Валя мне нравился. Но я к нему не подходил близко. Еще скажет что-нибудь, потом вообще «без подъебки срать не сможешь!» У него было стройное, еще мальчишеское тело. И он его совсем не замечал. Летом он не носил ничего, кроме штанов и сланцев. Вечерами он мазал чем-то «цыпки» и шипел от боли.
От него веяло свежестью. Это странное сочетание серых глаз и загара...
«Он чистый еще», — говорили «химики». Его мать ходила тихонько, будто боялась спугнуть Вальку.
Он залезает на крышу сарая. Какое-то время он стоит и смотрит в небо. Все ждут... «Голуби летят над нашей зоной! Голубям нигде преграды нет...»
Его звонкий, чистый голос плывет над нашим кварталом, над стадионом... Он катится звонко над городком...
В ослепительном небе нашего полдня голос плывет как надежда... Как вера... Как вера неизвестно во что...
Я вижу слезы на глазах мужиков!
«Вот бы нам всем вместе с голубями... На родную землю улететь!..» — поет Валя, и его свежечеканенный голос катится по небу... Как серебряная лодочка, как далекий призыв жизни...
Наши глаза обращены в небо.

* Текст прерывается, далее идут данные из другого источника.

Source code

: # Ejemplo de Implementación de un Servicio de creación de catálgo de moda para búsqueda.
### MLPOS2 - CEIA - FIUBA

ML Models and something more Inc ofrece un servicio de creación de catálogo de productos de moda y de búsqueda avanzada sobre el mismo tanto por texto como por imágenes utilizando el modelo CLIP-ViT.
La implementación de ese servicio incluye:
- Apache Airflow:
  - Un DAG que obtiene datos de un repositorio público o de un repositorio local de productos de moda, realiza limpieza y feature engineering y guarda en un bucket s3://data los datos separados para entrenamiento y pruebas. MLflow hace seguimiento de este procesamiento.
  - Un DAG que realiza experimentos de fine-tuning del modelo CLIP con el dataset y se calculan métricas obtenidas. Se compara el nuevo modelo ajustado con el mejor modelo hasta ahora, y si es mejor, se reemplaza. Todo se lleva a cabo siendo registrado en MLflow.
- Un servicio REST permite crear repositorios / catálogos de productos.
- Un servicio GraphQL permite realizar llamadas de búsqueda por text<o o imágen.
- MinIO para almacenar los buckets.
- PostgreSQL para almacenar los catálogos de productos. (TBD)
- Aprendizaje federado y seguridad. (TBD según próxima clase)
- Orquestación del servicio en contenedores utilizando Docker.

Мы все в ожидании. Мертвецы, мы ждем настоящей жизни, чтоб умереть...
«Эх... Бля... — вдруг не выдержит кто-то. — Вот она... Жизнь...»
Валя споет свою песню и сидит, курит на крыше. Он свесил ноги и смотрит в начало улицы. Мужики удивленно осматриваются. Они будто проснулись от сказочного сна...
Они проходят и дают Вале сигареты.
– -- Молодец, Валька!
– -- Ой, бля! Ну и голосина у тебя!
– --
Однажды его брат пришел.
– -- Суки, они всегда перед выходом остригают наголо! — ругался Валя...
– -- Гады! Я их растил-растил перед дембелем, а они... — кричал его брат.